Answer with the exact lines of the following material from the one containing "#### テストカバレッジ向上" through the one containing "- **リスク:** ポリシー更新が既存セッションに反映されない", both end lines included.
--- DATA EXTRACT Enclosed Below ---
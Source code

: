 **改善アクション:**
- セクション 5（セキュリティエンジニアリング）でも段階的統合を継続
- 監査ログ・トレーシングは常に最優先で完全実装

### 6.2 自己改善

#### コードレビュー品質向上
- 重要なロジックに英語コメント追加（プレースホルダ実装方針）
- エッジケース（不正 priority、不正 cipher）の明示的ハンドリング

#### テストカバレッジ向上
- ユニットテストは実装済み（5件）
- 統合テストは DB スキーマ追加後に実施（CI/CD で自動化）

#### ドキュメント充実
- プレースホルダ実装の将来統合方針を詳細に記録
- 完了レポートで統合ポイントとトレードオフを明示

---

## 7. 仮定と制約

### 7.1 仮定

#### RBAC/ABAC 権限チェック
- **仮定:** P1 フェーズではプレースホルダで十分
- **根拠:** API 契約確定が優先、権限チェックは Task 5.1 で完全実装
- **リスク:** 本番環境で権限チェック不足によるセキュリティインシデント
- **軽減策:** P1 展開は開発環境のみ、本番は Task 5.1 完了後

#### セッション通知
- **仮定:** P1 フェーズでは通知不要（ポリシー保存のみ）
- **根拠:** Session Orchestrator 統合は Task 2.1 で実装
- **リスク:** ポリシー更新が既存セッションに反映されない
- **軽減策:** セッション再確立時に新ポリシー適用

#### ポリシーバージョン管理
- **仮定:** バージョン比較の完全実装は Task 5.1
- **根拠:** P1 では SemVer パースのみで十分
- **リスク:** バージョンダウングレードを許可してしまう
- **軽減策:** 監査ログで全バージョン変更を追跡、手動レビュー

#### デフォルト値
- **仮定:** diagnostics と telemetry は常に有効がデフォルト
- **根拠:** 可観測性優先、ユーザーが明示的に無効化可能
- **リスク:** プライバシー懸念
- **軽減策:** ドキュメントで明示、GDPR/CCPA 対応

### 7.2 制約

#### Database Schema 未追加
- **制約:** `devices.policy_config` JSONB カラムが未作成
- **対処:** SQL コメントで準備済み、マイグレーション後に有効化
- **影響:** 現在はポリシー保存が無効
--- End of Enclosed DATA EXTRACT ---
**TASK RESULT:**
#### テストカバレッジ向上
- ユニットテストは実装済み（5件）
- 統合テストは DB スキーマ追加後に実施（CI/CD で自動化）

#### ドキュメント充実
- プレースホルダ実装の将来統合方針を詳細に記録
- 完了レポートで統合ポイントとトレードオフを明示

---

## 7. 仮定と制約

### 7.1 仮定

#### RBAC/ABAC 権限チェック
- **仮定:** P1 フェーズではプレースホルダで十分
- **根拠:** API 契約確定が優先、権限チェックは Task 5.1 で完全実装
- **リスク:** 本番環境で権限チェック不足によるセキュリティインシデント
- **軽減策:** P1 展開は開発環境のみ、本番は Task 5.1 完了後

#### セッション通知
- **仮定:** P1 フェーズでは通知不要（ポリシー保存のみ）
- **根拠:** Session Orchestrator 統合は Task 2.1 で実装
- **リスク:** ポリシー更新が既存セッションに反映されない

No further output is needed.